We were eating dinner, just the three of us. I peppered them with questions while they colored their respective kid’s menus. Circled hidden words in a puzzle relating to the restaurants fare – pizza and beer. I noticed a family in a booth nearby. Older parents (or grandparents?) on one side, two boys on the other. They laughed and entertained themselves. The boys giggling and wiggling as boys do. They seemed happy. Enjoying their pizza.
Paige asked to go to the bathroom, putting me in the awkward position of either abandoning our table altogether, or risking leaving William alone at the table in a busy restaurant. He insisted he’d be fine, so I guided Paige through the bustling waiters and patrons to the ladies room. Once she was situated, I went back out to glance across the restaurant and be sure Will was still there, un-abducted. He continued to color, unaware of this milestone.
After Paige washed and dried her hands, we made our way back across the restaurant stepping over what seemed to be a piece of equipment. It was definitely in the way. I worried someone would trip. Was it a dolly of some sort? For moving heavy soda cartridges? When we were seated, I kept glancing at it wondering if I should say something to the waiter. “he should move that thing, someone is going to get hurt”.
Our food came, and I lost interest in the equipment and the inevitable lawsuit it was sure to create. I began to cut pizza into manageable bites for Paige. William blew on his piece, testing it with his tongue, deciding it was still too hot. Then I noticed the nice family in the booth gathering themselves to leave. The gentleman moved away and returned again with a rolling walker and I suddenly realized that this was the piece of equipment I’d been worrying about. It belonged to one of the little boys.
William also noticed. He stared the way young children do. Unabashed by social decorum. I worked to avert my eyes, but it was fascinating. This boy managed that walker like a boss. He swung his legs around the booth, grasped the walker’s handles, and in one swift motion he was erect, bracing himself with stiff arms while he swishswishswished his feet along the floor. Once he was standing, I could see that his legs were thin and atrophied.
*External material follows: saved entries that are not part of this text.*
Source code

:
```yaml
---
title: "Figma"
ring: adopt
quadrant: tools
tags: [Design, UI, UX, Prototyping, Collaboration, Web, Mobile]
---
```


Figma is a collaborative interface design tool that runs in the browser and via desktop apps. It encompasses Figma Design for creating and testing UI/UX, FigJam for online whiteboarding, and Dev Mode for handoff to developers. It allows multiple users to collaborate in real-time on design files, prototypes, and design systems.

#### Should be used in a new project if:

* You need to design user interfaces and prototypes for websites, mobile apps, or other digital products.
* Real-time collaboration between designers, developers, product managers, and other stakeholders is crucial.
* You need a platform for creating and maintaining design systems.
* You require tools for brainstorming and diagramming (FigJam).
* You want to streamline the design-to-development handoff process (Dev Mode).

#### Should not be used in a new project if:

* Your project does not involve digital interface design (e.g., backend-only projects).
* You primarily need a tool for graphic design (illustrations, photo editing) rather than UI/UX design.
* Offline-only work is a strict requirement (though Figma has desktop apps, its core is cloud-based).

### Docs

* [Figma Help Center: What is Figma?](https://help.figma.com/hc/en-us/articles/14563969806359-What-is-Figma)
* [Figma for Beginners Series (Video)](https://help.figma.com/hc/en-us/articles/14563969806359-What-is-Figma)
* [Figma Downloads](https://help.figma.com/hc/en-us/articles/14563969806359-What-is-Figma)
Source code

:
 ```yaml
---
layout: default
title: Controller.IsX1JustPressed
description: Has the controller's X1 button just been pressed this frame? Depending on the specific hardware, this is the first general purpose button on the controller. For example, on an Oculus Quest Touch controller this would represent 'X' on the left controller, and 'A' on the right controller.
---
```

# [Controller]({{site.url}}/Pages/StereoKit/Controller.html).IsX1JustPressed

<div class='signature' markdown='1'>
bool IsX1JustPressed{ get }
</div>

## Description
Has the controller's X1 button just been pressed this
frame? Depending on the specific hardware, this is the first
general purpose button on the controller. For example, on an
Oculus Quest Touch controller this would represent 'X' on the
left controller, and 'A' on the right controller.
His feet, swaddled in fancy high-top tennis shoes, touched the floor in a graceless shuffle. But dammit he was walking.
I saw all of this in flashes, out of the corner of my eye, because I started asking William directed questions. Prompting him to look in my direction, away from the child. Will’s stares were penetrating, rude. I didn’t want him to offend.
We finished our pizza and left the restaurant. Walking to the parking lot with full bellies and strong, functioning limbs. The boy with the walker was forgotten. William never asked about him, and I never brought it up.
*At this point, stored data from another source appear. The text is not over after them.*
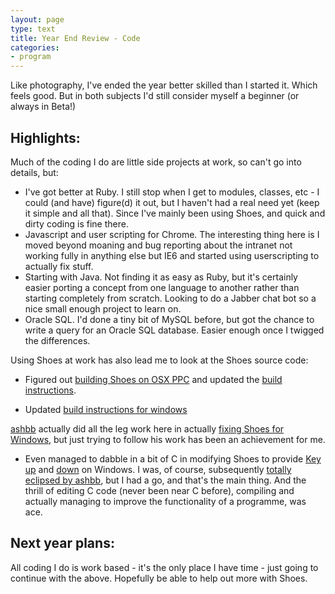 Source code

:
 ```yaml
---
layout: page
type: text
title: Year End Review - Code
categories: 
- program
---
```

Like photography, I've ended the year better skilled than I started it. Which feels good. But in both subjects I'd still consider myself a beginner (or always in Beta!)

## Highlights:

Much of the coding I do are little side projects at work, so can't go into details, but:
 
* I've got better at Ruby. I still stop when I get to modules, classes, etc - I could (and have) figure(d) it out, but I haven't had a real need yet (keep it simple and all that). Since I've mainly been using Shoes, and quick and dirty coding is fine there. 
* Javascript and user scripting for Chrome. The interesting thing here is I moved beyond moaning and bug reporting about the intranet not working fully in anything else but IE6 and started using userscripting to actually fix stuff.   
* Starting with Java. Not finding it as easy as Ruby, but it's certainly easier porting a concept from one language to another rather than starting completely from scratch. Looking to do a Jabber chat bot so a nice small enough project to learn on.
* Oracle SQL. I'd done a tiny bit of MySQL before, but got the chance to write a query for an Oracle SQL database. Easier enough once I twigged the differences.  

Using Shoes at work has also lead me to look at the Shoes source code:

* Figured out [building Shoes on OSX PPC](http://groups.google.com/group/shoooes/msg/98cbd6838fe757e9?) and updated the [build instructions](http://wiki.github.com/shoes/shoes/buildingshoesonosxppc).

* Updated [build instructions for windows](http://wiki.github.com/shoes/shoes/buildingshoeswithwindowswdk)

[ashbb](http://vgoff.blogspot.com/) actually did all the leg work here in actually [fixing Shoes for Windows](http://github.com/ashbb/shoes_hack_note), but just trying to follow his work has been an achievement for me. 

* Even managed to dabble in a bit of C in modifying Shoes to provide [Key up](http://github.com/atomicules/shoes/commit/0cf7ec09bbfb4d3524f8de5a882ca7801000d67a) and [down](http://github.com/atomicules/shoes/commit/1a95aab2be9062c9a3242c7f4f8892735dfd04c3) on Windows. I was, of course, subsequently [totally eclipsed by ashbb](http://github.com/ashbb/shoes/commit/5e17fc9307526f7ac61071f45776594fed2ed648), but I had a go, and that's the main thing. And the thrill of editing C code (never been near C before), compiling and actually managing to improve the functionality of a programme, was ace.   

## Next year plans:

All coding I do is work based - it's the only place I have time - just going to continue with the above. Hopefully be able to help out more with Shoes.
I read a book recently about a quadriplegic man. How hard it was for him to be in a crowded place. Everyone politely averting their eyes so as not to stare at his handicap. Except, he felt it was the opposite of polite. Eye contact helps us feel human. He felt invisible. Dead, even. Which made his physical struggles even harder to bear.
As I tuck William in bed tonight, I plan to speak to him about the boy at the restaurant. About his physical limitations. About overcoming. And I’ll tell him about eye contact. Smiling as we would anyone whom we encounter. And I’ll remind him that we’re all handicapped in some way or another, some handicaps are just more visible.